● **Problem details**: Each record that follows goes into your reply unchanged; the pictures do not.

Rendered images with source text
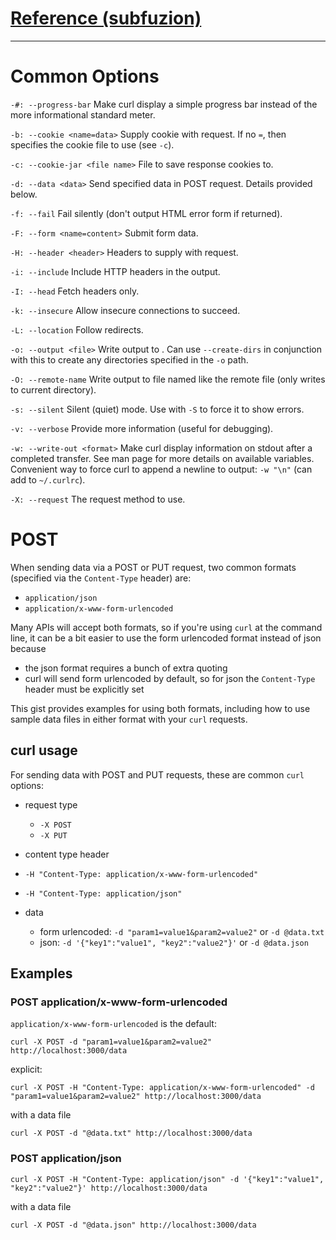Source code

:# [Reference (subfuzion)][Reference]

---

# Common Options

`-#: --progress-bar`
        Make curl display a simple progress bar instead of the more informational standard meter.

`-b: --cookie <name=data>`
        Supply cookie with request. If no `=`, then specifies the cookie file to use (see `-c`).

`-c: --cookie-jar <file name>`
        File to save response cookies to.

`-d: --data <data>`
        Send specified data in POST request. Details provided below.

`-f: --fail`
        Fail silently (don't output HTML error form if returned). 

`-F: --form <name=content>`
        Submit form data.

`-H: --header <header>`
        Headers to supply with request.

`-i: --include`
        Include HTTP headers in the output.

`-I: --head`
        Fetch headers only.

`-k: --insecure`
        Allow insecure connections to succeed.

`-L: --location`
        Follow redirects.

`-o: --output <file>`
        Write output to <file>. Can use `--create-dirs` in conjunction with this to create any directories
        specified in the `-o` path.

`-O: --remote-name`
        Write output to file named like the remote file (only writes to current directory).

`-s: --silent`
        Silent (quiet) mode. Use with `-S` to force it to show errors.

`-v: --verbose`
        Provide more information (useful for debugging).

`-w: --write-out <format>`
        Make curl display information on stdout after a completed transfer. See man page for more details on
        available variables. Convenient way to force curl to append a newline to output: `-w "\n"` (can add
        to `~/.curlrc`).
        
`-X: --request`
        The request method to use.


# POST

When sending data via a POST or PUT request, two common formats (specified via the `Content-Type` header) are:
  * `application/json`
  * `application/x-www-form-urlencoded`

Many APIs will accept both formats, so if you're using `curl` at the command line, it can be a bit easier to use the form urlencoded format instead of json because
  * the json format requires a bunch of extra quoting
  * curl will send form urlencoded by default, so for json the `Content-Type` header must be explicitly set

This gist provides examples for using both formats, including how to use sample data files in either format with your `curl` requests.

## curl usage

For sending data with POST and PUT requests, these are common `curl` options:

 * request type
   * `-X POST`
   * `-X PUT`

 * content type header
  * `-H "Content-Type: application/x-www-form-urlencoded"`
  * `-H "Content-Type: application/json"`
 
* data
  * form urlencoded: `-d "param1=value1&param2=value2"` or `-d @data.txt`
  * json: `-d '{"key1":"value1", "key2":"value2"}'` or `-d @data.json`
  
## Examples

### POST application/x-www-form-urlencoded

`application/x-www-form-urlencoded` is the default:

    curl -X POST -d "param1=value1&param2=value2" http://localhost:3000/data

explicit:

    curl -X POST -H "Content-Type: application/x-www-form-urlencoded" -d "param1=value1&param2=value2" http://localhost:3000/data

with a data file
 
    curl -X POST -d "@data.txt" http://localhost:3000/data

### POST application/json

    curl -X POST -H "Content-Type: application/json" -d '{"key1":"value1", "key2":"value2"}' http://localhost:3000/data
    
with a data file
 
    curl -X POST -d "@data.json" http://localhost:3000/data


<!-- Reference Link -->
[Reference]:https://gist.github.com/subfuzion/08c5d85437d5d4f00e58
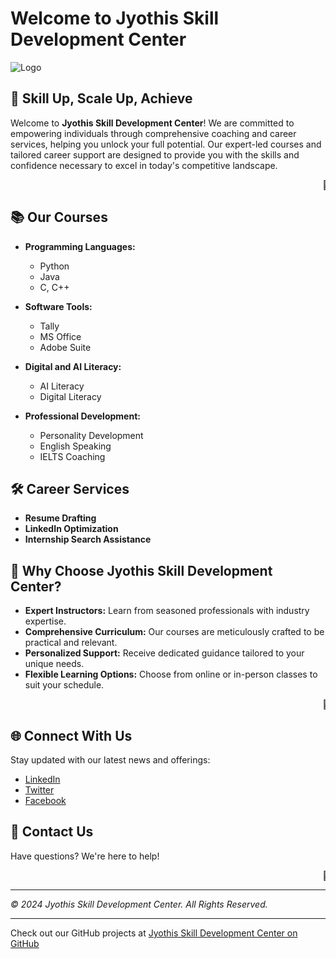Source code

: 
# Welcome to Jyothis Skill Development Center

![Logo](https://avatars.githubusercontent.com/u/173588211?s=200&v=4) <!-- Replace with your actual logo URL -->

## 🚀 Skill Up, Scale Up, Achieve

Welcome to **Jyothis Skill Development Center**! We are committed to empowering individuals through comprehensive coaching and career services, helping you unlock your full potential. Our expert-led courses and tailored career support are designed to provide you with the skills and confidence necessary to excel in today's competitive landscape.

<marquee>🌟 Enroll now and embark on your journey to success! 🌟</marquee>

## 📚 Our Courses

- **Programming Languages:**
  - Python
  - Java
  - C, C++

- **Software Tools:**
  - Tally
  - MS Office
  - Adobe Suite

- **Digital and AI Literacy:**
  - AI Literacy
  - Digital Literacy

- **Professional Development:**
  - Personality Development
  - English Speaking
  - IELTS Coaching

## 🛠️ Career Services

- **Resume Drafting**
- **LinkedIn Optimization**
- **Internship Search Assistance**

## 🌟 Why Choose Jyothis Skill Development Center?

- **Expert Instructors:** Learn from seasoned professionals with industry expertise.
- **Comprehensive Curriculum:** Our courses are meticulously crafted to be practical and relevant.
- **Personalized Support:** Receive dedicated guidance tailored to your unique needs.
- **Flexible Learning Options:** Choose from online or in-person classes to suit your schedule.

<marquee>📅 Register today and take the next step towards achieving your career goals! 📅</marquee>

## 🌐 Connect With Us

Stay updated with our latest news and offerings:

- [LinkedIn](https://linkedin.com/in/yourprofile)
- [Twitter](https://twitter.com/yourprofile)
- [Facebook](https://facebook.com/yourprofile)

## 📩 Contact Us

Have questions? We're here to help!

<marquee>🔗 Visit our [Website](https://www.linkedin.com/company/103337730/) for more information 🔗</marquee>

---

_© 2024 Jyothis Skill Development Center. All Rights Reserved._

---

Check out our GitHub projects at [Jyothis Skill Development Center on GitHub](https://github.com/JyothisSkillDevelopmentCenter/)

● **Task answer**:
Source code

:# [Reference (subfuzion)][Reference]

---

# Common Options

`-#: --progress-bar`
        Make curl display a simple progress bar instead of the more informational standard meter.

`-b: --cookie <name=data>`
        Supply cookie with request. If no `=`, then specifies the cookie file to use (see `-c`).

`-c: --cookie-jar <file name>`
        File to save response cookies to.

`-d: --data <data>`
        Send specified data in POST request. Details provided below.

`-f: --fail`
        Fail silently (don't output HTML error form if returned). 

`-F: --form <name=content>`
        Submit form data.

`-H: --header <header>`
        Headers to supply with request.

`-i: --include`
        Include HTTP headers in the output.

`-I: --head`
        Fetch headers only.

`-k: --insecure`
        Allow insecure connections to succeed.

`-L: --location`
        Follow redirects.

`-o: --output <file>`
        Write output to <file>. Can use `--create-dirs` in conjunction with this to create any directories
        specified in the `-o` path.

`-O: --remote-name`
        Write output to file named like the remote file (only writes to current directory).

`-s: --silent`
        Silent (quiet) mode. Use with `-S` to force it to show errors.

`-v: --verbose`
        Provide more information (useful for debugging).

`-w: --write-out <format>`
        Make curl display information on stdout after a completed transfer. See man page for more details on
        available variables. Convenient way to force curl to append a newline to output: `-w "\n"` (can add
        to `~/.curlrc`).
        
`-X: --request`
        The request method to use.


# POST

When sending data via a POST or PUT request, two common formats (specified via the `Content-Type` header) are:
  * `application/json`
  * `application/x-www-form-urlencoded`

Many APIs will accept both formats, so if you're using `curl` at the command line, it can be a bit easier to use the form urlencoded format instead of json because
  * the json format requires a bunch of extra quoting
  * curl will send form urlencoded by default, so for json the `Content-Type` header must be explicitly set

This gist provides examples for using both formats, including how to use sample data files in either format with your `curl` requests.

## curl usage

For sending data with POST and PUT requests, these are common `curl` options:

 * request type
   * `-X POST`
   * `-X PUT`

 * content type header
  * `-H "Content-Type: application/x-www-form-urlencoded"`
  * `-H "Content-Type: application/json"`
 
* data
  * form urlencoded: `-d "param1=value1&param2=value2"` or `-d @data.txt`
  * json: `-d '{"key1":"value1", "key2":"value2"}'` or `-d @data.json`
  
## Examples

### POST application/x-www-form-urlencoded

`application/x-www-form-urlencoded` is the default:

    curl -X POST -d "param1=value1&param2=value2" http://localhost:3000/data

explicit:

    curl -X POST -H "Content-Type: application/x-www-form-urlencoded" -d "param1=value1&param2=value2" http://localhost:3000/data

with a data file
 
    curl -X POST -d "@data.txt" http://localhost:3000/data

### POST application/json

    curl -X POST -H "Content-Type: application/json" -d '{"key1":"value1", "key2":"value2"}' http://localhost:3000/data
    
with a data file
 
    curl -X POST -d "@data.json" http://localhost:3000/data


<!-- Reference Link -->
[Reference]:https://gist.github.com/subfuzion/08c5d85437d5d4f00e58
Source code

: 
# Welcome to Jyothis Skill Development Center

![Logo](https://avatars.githubusercontent.com/u/173588211?s=200&v=4) <!-- Replace with your actual logo URL -->

## 🚀 Skill Up, Scale Up, Achieve

Welcome to **Jyothis Skill Development Center**! We are committed to empowering individuals through comprehensive coaching and career services, helping you unlock your full potential. Our expert-led courses and tailored career support are designed to provide you with the skills and confidence necessary to excel in today's competitive landscape.

<marquee>🌟 Enroll now and embark on your journey to success! 🌟</marquee>

## 📚 Our Courses

- **Programming Languages:**
  - Python
  - Java
  - C, C++

- **Software Tools:**
  - Tally
  - MS Office
  - Adobe Suite

- **Digital and AI Literacy:**
  - AI Literacy
  - Digital Literacy

- **Professional Development:**
  - Personality Development
  - English Speaking
  - IELTS Coaching

## 🛠️ Career Services

- **Resume Drafting**
- **LinkedIn Optimization**
- **Internship Search Assistance**

## 🌟 Why Choose Jyothis Skill Development Center?

- **Expert Instructors:** Learn from seasoned professionals with industry expertise.
- **Comprehensive Curriculum:** Our courses are meticulously crafted to be practical and relevant.
- **Personalized Support:** Receive dedicated guidance tailored to your unique needs.
- **Flexible Learning Options:** Choose from online or in-person classes to suit your schedule.

<marquee>📅 Register today and take the next step towards achieving your career goals! 📅</marquee>

## 🌐 Connect With Us

Stay updated with our latest news and offerings:

- [LinkedIn](https://linkedin.com/in/yourprofile)
- [Twitter](https://twitter.com/yourprofile)
- [Facebook](https://facebook.com/yourprofile)

## 📩 Contact Us

Have questions? We're here to help!

<marquee>🔗 Visit our [Website](https://www.linkedin.com/company/103337730/) for more information 🔗</marquee>

---

_© 2024 Jyothis Skill Development Center. All Rights Reserved._

---

Check out our GitHub projects at [Jyothis Skill Development Center on GitHub](https://github.com/JyothisSkillDevelopmentCenter/)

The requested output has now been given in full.